BEGIN RECORDS SHOWN
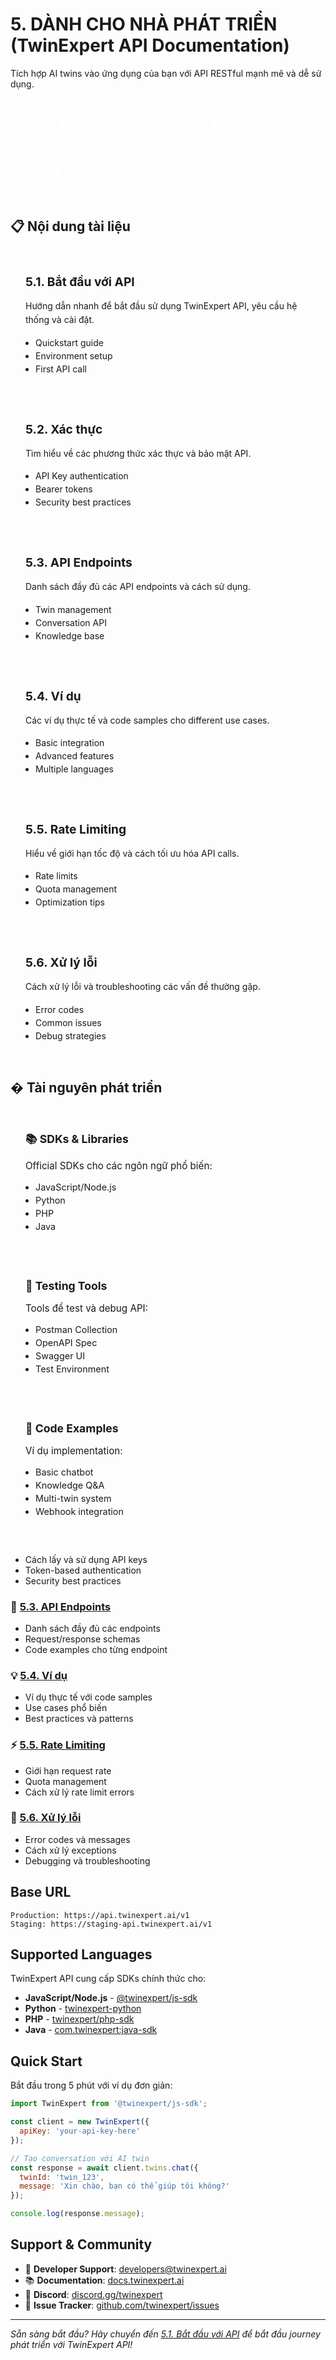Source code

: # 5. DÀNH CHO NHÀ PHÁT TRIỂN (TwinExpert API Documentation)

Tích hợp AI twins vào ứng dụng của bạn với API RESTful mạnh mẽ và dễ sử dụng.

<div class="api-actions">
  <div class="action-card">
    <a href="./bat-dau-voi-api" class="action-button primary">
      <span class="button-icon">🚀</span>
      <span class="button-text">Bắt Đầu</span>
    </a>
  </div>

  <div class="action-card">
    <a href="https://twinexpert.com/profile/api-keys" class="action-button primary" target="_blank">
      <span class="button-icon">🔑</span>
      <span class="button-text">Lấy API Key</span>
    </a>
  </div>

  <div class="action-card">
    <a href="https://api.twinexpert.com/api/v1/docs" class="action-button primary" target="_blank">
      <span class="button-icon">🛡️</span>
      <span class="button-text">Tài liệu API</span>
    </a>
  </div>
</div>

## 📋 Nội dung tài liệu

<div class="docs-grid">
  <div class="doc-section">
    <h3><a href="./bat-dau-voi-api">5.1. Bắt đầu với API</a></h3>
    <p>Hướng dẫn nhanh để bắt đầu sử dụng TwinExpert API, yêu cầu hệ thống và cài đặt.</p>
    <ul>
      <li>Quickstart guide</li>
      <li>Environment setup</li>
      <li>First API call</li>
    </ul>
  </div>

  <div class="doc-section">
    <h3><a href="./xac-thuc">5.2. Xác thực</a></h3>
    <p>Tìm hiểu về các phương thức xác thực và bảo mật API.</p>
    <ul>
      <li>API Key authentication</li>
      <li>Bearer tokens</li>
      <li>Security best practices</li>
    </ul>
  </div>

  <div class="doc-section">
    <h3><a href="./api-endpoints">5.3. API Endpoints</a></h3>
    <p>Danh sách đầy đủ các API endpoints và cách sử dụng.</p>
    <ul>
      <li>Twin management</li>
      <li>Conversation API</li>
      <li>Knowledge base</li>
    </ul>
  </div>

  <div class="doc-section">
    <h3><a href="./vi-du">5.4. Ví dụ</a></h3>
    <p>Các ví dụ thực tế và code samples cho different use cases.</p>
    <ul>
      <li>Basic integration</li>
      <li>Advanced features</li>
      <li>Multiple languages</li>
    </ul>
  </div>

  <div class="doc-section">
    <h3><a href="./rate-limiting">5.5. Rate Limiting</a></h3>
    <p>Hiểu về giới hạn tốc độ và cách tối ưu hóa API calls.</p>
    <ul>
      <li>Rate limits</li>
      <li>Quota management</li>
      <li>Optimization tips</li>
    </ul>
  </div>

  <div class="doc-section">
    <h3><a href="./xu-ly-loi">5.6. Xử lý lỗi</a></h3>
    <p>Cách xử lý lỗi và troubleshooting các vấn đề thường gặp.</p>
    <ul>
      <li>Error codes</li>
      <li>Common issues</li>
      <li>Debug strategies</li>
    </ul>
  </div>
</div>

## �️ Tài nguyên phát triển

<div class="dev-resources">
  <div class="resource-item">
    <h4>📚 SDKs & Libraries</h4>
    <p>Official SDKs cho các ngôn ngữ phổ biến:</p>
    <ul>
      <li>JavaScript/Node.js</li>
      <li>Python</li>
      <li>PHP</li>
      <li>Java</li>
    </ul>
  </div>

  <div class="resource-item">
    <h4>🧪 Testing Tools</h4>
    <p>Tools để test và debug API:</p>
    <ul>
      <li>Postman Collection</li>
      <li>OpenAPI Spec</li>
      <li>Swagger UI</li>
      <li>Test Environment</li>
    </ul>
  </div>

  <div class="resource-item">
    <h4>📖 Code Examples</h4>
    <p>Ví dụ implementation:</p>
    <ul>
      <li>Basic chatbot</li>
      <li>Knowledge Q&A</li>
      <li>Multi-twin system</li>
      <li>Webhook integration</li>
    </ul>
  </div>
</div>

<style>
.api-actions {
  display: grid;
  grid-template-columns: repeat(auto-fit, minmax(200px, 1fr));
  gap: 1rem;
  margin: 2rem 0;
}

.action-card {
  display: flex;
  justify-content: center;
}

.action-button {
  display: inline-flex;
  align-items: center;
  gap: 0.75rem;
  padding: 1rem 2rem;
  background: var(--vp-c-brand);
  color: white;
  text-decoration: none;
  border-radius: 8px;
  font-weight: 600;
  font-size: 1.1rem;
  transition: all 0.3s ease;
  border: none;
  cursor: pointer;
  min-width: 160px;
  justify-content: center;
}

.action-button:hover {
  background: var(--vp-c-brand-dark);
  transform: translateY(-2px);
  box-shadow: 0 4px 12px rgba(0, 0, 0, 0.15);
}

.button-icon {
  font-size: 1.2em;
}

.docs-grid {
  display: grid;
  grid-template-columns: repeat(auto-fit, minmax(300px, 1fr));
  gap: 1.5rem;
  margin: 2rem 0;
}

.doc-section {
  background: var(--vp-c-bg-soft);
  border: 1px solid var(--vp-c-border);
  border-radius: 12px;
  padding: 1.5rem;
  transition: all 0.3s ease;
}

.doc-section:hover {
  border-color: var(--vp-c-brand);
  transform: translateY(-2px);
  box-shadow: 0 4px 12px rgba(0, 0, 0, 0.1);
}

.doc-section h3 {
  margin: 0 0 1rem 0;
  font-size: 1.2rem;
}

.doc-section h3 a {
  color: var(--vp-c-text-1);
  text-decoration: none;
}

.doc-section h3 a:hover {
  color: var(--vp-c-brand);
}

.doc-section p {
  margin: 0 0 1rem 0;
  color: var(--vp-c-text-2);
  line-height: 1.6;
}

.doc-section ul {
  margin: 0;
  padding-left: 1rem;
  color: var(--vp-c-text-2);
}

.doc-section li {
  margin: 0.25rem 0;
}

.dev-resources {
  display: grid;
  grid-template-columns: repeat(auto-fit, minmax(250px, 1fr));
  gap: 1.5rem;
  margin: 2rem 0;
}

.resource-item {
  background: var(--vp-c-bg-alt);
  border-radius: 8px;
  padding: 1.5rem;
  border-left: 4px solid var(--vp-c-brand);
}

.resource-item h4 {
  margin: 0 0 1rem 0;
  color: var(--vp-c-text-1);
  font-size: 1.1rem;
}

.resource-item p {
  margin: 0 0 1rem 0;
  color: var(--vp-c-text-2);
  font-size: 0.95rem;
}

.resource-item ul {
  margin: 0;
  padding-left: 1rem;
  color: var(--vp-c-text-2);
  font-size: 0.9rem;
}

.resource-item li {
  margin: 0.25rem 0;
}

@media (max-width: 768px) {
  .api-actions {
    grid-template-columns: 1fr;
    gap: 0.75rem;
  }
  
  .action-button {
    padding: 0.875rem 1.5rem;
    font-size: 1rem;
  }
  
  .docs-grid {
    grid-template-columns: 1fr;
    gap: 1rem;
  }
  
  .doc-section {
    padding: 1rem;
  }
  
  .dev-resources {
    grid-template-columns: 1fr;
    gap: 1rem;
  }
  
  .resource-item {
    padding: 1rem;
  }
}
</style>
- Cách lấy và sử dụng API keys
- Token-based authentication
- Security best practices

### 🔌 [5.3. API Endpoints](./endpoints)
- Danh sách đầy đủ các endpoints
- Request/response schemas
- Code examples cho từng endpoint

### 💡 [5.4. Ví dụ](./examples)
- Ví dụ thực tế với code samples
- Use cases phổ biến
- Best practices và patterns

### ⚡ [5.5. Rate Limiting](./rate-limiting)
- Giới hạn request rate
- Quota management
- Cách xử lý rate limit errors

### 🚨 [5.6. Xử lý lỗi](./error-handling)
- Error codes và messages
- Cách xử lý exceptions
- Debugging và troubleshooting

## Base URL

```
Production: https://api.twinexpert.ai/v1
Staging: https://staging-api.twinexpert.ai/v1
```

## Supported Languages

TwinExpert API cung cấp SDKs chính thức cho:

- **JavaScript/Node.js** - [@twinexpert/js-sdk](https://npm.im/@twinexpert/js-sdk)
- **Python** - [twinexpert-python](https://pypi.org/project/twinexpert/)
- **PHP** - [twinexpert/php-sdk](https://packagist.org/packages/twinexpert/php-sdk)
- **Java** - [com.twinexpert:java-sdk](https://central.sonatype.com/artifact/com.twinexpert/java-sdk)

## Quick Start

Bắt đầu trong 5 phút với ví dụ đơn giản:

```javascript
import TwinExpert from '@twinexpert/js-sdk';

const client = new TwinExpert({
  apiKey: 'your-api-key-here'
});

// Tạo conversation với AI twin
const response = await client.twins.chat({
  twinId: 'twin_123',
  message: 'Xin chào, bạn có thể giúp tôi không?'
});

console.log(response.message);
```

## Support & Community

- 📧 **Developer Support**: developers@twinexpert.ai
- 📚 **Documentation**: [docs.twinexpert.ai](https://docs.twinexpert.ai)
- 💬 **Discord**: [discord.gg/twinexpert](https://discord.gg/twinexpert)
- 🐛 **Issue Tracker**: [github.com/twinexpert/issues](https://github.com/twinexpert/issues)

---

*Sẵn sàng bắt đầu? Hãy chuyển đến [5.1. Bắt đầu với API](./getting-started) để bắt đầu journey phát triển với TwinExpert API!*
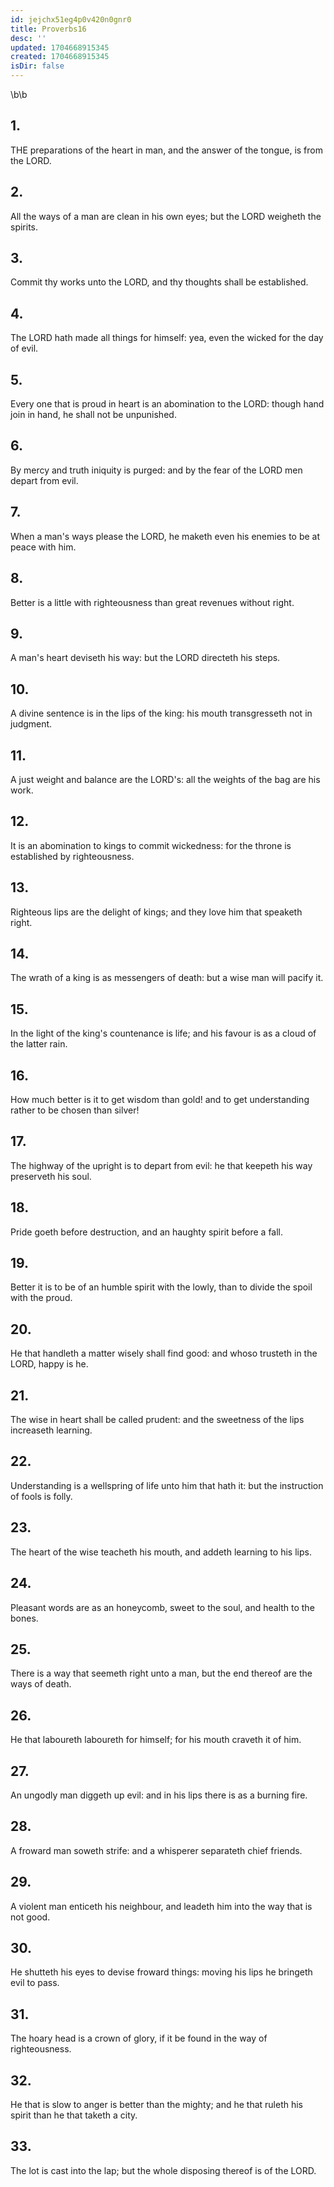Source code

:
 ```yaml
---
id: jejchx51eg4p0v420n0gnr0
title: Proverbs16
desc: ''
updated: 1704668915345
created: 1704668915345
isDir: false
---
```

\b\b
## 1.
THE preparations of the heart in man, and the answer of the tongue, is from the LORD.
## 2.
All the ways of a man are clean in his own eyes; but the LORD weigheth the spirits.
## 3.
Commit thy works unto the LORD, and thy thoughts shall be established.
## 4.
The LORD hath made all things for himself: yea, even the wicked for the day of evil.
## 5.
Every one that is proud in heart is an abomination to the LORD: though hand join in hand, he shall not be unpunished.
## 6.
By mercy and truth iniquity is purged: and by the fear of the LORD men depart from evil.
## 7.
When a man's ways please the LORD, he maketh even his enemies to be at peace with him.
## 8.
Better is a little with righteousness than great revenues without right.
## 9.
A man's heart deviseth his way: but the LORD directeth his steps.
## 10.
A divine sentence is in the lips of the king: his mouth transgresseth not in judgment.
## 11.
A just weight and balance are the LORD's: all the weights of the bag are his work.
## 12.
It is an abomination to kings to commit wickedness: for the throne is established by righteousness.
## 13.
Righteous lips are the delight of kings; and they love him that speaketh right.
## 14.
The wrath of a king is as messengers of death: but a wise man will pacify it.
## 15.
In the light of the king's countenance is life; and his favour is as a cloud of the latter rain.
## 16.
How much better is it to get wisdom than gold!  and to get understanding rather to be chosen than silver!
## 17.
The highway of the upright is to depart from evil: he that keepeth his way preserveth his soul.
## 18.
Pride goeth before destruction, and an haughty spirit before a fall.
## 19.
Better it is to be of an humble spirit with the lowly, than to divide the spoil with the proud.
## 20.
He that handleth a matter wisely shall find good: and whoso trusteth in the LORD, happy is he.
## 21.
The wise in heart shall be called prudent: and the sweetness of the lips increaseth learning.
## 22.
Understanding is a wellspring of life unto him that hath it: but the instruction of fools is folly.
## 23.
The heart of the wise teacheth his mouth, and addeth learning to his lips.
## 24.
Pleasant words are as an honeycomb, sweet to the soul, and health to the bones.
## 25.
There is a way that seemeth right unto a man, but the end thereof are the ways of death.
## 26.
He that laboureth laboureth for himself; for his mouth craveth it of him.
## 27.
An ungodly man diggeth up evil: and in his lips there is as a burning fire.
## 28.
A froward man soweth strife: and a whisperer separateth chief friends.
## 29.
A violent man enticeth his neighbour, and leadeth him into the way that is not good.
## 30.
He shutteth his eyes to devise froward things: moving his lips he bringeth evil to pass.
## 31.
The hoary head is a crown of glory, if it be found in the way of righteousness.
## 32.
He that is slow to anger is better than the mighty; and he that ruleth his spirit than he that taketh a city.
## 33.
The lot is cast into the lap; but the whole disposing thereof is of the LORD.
END RECORDS SHOWN
* [AIM OF THE EXERCISE]
In the entries above, find each line with the word "himself" and return it.

* [ANSWER]
The LORD hath made all things for himself: yea, even the wicked for the day of evil.
He that laboureth laboureth for himself; for his mouth craveth it of him.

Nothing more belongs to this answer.